Inquérito investiga possíveis irregularidades na obra, com previsão de conclusão para julho de 2025, três anos após o prazo original.
O MPMS investiga possíveis irregularidades na revitalização da antiga rodoviária de Campo Grande, com atrasos e aditivos contratuais sob análise.
O Ministério Público de Mato Grosso do Sul (MPMS) instaurou uma investigação para apurar possíveis irregularidades na revitalização da antiga rodoviária de Campo Grande. A obra, iniciada em junho de 2022, está sob análise devido a atrasos e aditivos contratuais.
A 31ª Promotoria de Justiça do Patrimônio Público e Social da Capital, liderada pelo promotor Humberto Lapa Ferri, está à frente do inquérito civil. A manifestação que deu origem à investigação aponta preocupações com a segurança pública e o impacto social da obra, situada em área central com alta vulnerabilidade social.
A denúncia destaca a baixa presença de operários no canteiro, levantando dúvidas sobre o cumprimento do cronograma. A revitalização é aguardada por comerciantes e moradores do bairro Amambaí, que esperam melhorias na segurança e valorização da área. O contrato inicial previa 360 dias para a conclusão, com um valor de R$ 16,5 milhões, mas já foi aditivado para R$ 18,5 milhões e o prazo estendido diversas vezes. Atualmente, a previsão de conclusão é para julho de 2025, três anos após o prazo original.

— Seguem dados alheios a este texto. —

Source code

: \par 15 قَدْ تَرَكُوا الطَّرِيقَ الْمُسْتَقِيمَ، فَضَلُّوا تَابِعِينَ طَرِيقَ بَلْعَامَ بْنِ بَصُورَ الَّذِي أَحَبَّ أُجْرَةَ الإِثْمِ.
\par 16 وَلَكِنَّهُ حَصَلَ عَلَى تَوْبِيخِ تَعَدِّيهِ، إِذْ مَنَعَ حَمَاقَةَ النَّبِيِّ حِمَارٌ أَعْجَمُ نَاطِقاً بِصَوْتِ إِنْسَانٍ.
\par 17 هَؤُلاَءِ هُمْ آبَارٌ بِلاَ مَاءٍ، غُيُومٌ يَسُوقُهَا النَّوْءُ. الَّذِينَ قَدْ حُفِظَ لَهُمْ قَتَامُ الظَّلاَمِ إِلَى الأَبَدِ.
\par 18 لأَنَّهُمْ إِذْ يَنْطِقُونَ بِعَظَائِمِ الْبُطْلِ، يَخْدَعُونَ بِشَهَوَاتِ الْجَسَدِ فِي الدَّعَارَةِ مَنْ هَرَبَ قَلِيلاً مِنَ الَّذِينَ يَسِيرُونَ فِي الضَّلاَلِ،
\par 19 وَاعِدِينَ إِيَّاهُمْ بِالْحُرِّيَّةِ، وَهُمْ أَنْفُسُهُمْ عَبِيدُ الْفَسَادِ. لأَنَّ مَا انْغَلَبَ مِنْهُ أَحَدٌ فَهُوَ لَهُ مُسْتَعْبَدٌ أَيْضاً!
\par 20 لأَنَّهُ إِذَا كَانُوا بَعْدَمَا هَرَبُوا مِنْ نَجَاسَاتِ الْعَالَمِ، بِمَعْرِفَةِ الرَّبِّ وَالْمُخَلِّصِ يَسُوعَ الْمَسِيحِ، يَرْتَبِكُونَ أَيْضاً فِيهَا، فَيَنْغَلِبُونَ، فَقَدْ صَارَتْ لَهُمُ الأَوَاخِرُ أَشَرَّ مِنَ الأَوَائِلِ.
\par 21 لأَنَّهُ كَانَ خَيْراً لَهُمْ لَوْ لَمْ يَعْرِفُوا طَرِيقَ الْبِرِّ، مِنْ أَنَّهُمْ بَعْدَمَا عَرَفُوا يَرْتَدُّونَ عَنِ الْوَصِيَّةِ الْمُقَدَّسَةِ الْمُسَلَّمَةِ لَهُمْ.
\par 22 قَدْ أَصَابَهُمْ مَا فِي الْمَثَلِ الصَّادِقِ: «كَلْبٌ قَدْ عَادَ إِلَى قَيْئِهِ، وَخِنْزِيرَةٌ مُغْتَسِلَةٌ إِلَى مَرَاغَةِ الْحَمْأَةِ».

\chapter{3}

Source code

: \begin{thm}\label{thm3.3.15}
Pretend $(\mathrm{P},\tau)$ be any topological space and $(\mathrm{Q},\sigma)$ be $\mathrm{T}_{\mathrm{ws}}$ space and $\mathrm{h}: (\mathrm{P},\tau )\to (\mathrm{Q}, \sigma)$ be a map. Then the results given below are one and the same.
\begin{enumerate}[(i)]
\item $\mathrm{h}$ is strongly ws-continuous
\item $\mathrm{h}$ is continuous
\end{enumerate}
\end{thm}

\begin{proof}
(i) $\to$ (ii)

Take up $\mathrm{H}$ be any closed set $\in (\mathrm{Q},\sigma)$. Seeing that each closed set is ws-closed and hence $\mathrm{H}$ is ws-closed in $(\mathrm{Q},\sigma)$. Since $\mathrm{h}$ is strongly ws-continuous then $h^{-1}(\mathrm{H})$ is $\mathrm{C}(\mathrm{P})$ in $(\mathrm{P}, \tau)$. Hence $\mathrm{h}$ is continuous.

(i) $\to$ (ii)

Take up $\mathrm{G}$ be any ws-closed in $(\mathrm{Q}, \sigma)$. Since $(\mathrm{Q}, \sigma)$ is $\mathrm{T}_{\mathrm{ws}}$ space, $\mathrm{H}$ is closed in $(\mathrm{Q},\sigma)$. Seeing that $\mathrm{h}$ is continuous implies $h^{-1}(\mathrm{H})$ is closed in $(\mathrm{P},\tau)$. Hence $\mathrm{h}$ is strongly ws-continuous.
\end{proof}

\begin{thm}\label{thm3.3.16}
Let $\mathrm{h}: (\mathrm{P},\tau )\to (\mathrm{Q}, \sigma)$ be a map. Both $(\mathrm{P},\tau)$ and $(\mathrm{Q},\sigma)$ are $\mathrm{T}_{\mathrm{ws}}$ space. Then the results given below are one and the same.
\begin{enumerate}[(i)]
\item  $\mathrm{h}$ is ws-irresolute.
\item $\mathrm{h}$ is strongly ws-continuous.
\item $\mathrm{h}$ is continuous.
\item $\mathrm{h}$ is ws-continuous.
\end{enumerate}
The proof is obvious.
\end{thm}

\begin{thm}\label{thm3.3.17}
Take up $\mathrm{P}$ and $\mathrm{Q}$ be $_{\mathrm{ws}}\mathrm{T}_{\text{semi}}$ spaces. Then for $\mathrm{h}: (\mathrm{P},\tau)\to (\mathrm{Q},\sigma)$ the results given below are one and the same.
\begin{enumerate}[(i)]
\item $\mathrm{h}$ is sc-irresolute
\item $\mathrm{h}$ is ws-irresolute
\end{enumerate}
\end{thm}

Um relatório técnico da Sisep (Secretaria Municipal de Infraestrutura e Serviços Públicos) indica que a execução financeira do contrato está em 47,05%, sem correspondência com o avanço físico da obra. A ausência do sistema de ar-condicionado VRF no projeto original é apontada como um dos principais entraves. Uma nova licitação para a instalação desse sistema está em andamento, o que impede a finalização da obra no prazo previsto.
Diante disso, o MPMS determinou que o município encaminhe cópias do processo licitatório e do contrato, além de esclarecimentos sobre os atrasos e o andamento da nova licitação. A Promotoria publicará um edital no Diário Oficial para que moradores, comerciantes e entidades civis apresentem informações adicionais sobre o caso. A investigação busca apurar falhas administrativas, má gestão de recursos públicos e irregularidades contratuais que possam ter contribuído para os atrasos na obra.